Items listed in a dataset
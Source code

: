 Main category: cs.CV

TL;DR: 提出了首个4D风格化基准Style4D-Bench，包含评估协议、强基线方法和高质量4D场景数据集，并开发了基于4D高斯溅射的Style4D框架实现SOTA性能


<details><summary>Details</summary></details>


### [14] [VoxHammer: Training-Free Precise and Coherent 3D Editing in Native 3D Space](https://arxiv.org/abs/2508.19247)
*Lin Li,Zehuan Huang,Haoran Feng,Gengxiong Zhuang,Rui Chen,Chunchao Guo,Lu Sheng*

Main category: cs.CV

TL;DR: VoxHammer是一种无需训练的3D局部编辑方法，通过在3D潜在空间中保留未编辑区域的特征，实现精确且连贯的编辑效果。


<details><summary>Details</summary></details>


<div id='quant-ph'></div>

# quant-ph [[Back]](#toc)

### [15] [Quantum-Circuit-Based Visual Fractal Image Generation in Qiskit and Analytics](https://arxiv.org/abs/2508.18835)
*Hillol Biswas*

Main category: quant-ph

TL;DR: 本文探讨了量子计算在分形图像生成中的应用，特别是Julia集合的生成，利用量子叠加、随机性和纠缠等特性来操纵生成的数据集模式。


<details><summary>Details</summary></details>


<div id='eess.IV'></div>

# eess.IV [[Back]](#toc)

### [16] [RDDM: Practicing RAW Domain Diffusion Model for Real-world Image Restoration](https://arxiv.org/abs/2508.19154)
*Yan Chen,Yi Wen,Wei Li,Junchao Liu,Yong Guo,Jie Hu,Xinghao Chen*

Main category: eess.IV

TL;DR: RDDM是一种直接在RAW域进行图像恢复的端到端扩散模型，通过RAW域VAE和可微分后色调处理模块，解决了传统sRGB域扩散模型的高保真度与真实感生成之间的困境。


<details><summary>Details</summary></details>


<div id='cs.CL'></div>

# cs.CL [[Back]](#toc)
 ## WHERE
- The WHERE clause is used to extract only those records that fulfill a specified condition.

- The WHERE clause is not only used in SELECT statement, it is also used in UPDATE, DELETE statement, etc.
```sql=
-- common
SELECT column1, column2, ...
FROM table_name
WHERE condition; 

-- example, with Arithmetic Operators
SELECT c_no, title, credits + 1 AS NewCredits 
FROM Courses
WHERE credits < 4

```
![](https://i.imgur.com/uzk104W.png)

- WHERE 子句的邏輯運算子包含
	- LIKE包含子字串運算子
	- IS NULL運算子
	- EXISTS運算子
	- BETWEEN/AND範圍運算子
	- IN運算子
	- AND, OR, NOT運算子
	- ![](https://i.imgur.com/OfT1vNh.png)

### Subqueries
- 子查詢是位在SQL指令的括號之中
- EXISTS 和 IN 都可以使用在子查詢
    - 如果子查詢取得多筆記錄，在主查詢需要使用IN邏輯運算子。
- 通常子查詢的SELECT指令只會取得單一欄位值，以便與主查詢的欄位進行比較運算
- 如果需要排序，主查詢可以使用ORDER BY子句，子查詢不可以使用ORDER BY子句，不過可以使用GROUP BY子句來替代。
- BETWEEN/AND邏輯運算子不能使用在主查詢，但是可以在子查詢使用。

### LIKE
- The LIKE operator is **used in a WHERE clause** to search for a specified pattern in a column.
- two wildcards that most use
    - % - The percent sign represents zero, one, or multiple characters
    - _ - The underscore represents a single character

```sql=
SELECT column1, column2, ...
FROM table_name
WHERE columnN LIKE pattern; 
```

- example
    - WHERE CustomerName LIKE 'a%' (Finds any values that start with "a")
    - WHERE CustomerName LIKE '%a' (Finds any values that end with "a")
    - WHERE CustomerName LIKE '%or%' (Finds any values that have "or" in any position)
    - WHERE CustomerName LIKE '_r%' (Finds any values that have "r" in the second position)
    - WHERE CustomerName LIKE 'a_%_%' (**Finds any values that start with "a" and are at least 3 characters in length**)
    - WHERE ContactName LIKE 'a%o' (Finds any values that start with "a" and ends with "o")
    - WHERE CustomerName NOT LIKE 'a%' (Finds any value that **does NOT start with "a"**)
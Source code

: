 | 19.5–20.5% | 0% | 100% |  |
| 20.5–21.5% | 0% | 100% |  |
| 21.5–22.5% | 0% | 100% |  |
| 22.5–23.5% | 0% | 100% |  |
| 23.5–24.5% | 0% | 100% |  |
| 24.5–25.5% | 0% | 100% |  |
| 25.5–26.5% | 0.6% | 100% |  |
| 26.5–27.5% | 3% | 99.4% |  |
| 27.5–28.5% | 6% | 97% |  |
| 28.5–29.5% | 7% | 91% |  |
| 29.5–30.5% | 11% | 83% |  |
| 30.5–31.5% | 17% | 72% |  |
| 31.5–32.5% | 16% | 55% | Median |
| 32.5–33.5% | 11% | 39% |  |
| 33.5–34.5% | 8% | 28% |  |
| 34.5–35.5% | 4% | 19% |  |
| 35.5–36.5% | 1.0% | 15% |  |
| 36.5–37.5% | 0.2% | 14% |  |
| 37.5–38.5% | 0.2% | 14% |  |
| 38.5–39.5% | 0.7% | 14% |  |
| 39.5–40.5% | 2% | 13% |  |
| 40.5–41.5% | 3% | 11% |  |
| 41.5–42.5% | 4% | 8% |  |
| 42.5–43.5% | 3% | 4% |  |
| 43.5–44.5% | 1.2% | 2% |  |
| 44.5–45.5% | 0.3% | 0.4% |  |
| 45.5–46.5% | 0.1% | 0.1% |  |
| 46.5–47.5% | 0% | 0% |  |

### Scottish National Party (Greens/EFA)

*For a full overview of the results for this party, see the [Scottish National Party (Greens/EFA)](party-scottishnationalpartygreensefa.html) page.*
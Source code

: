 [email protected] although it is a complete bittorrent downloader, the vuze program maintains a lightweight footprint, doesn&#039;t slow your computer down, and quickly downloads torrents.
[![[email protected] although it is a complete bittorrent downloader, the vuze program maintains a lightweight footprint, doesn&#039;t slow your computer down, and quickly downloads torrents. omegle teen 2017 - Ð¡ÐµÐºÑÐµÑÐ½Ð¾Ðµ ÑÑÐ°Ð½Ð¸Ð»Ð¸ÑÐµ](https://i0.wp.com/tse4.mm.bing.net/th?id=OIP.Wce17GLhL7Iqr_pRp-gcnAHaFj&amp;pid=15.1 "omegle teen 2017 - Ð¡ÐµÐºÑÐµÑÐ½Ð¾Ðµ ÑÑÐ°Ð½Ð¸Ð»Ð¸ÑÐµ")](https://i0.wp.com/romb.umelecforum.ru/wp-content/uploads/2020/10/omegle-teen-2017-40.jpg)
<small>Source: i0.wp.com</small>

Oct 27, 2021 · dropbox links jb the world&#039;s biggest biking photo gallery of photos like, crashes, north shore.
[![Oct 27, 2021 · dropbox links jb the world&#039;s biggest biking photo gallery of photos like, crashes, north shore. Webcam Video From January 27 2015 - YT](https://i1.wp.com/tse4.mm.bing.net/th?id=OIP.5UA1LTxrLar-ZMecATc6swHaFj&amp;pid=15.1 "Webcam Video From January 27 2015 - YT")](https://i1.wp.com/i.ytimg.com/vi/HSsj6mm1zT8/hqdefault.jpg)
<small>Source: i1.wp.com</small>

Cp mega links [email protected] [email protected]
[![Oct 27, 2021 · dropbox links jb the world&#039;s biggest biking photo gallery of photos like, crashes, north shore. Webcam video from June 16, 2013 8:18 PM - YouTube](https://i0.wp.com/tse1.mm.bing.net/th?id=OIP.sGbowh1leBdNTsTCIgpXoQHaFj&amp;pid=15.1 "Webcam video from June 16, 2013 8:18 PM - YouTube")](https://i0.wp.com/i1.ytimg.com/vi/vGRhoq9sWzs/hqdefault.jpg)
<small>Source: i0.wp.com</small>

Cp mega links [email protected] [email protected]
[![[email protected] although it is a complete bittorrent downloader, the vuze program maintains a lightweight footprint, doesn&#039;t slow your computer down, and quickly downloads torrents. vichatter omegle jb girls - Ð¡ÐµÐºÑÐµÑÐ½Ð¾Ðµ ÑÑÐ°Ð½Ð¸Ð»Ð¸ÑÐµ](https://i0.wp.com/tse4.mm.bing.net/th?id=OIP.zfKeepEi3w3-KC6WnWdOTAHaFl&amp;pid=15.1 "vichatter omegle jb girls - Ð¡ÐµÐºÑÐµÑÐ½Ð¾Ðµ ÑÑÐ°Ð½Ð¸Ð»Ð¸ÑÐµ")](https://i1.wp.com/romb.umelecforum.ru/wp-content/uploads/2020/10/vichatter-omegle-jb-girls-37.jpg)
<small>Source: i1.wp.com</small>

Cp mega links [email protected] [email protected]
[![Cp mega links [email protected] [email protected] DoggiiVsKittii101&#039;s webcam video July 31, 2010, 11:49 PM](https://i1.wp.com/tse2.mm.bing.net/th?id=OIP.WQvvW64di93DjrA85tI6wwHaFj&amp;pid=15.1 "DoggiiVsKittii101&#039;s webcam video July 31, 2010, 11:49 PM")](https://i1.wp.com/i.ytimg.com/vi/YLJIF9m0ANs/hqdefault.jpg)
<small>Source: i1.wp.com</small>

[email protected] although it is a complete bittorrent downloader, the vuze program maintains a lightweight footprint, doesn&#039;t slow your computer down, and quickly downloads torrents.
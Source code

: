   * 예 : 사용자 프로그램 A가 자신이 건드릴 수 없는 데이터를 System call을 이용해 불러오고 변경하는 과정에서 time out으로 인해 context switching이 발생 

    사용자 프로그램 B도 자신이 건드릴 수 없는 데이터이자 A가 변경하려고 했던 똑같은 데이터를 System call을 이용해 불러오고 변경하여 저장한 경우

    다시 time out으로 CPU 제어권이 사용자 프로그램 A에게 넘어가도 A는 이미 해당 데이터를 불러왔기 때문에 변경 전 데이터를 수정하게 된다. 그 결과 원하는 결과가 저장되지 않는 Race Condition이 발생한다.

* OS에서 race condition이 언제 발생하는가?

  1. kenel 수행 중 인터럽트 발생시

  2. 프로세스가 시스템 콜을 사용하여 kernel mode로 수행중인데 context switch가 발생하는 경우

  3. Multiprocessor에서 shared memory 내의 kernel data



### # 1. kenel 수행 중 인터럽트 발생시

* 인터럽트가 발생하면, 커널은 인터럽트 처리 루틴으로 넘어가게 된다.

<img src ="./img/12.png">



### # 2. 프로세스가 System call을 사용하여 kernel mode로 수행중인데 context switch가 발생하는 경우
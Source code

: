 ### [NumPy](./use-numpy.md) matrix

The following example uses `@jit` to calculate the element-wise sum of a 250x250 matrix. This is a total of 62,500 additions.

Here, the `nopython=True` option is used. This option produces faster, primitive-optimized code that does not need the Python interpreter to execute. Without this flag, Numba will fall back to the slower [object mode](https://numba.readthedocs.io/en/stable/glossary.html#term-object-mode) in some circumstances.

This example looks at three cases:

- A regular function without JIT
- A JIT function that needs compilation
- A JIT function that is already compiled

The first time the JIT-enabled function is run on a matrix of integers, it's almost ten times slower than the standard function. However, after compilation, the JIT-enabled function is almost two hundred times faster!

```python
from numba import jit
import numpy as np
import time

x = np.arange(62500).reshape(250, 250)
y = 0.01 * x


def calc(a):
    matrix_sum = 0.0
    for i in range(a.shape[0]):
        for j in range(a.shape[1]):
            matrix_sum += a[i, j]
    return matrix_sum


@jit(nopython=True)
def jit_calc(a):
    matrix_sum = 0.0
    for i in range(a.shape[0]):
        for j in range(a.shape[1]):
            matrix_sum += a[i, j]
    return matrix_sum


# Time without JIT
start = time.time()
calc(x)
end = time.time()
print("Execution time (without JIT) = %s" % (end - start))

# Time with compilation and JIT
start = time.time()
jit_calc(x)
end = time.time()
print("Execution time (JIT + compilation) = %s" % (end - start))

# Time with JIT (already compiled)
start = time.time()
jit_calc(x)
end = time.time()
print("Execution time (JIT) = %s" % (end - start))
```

• _EXERCISE REQUIREMENTS_
In the data above, find each line that has the word "switch가" and copy it out.

• _WRITTEN ANSWER_
  2. 프로세스가 시스템 콜을 사용하여 kernel mode로 수행중인데 context switch가 발생하는 경우
### # 2. 프로세스가 System call을 사용하여 kernel mode로 수행중인데 context switch가 발생하는 경우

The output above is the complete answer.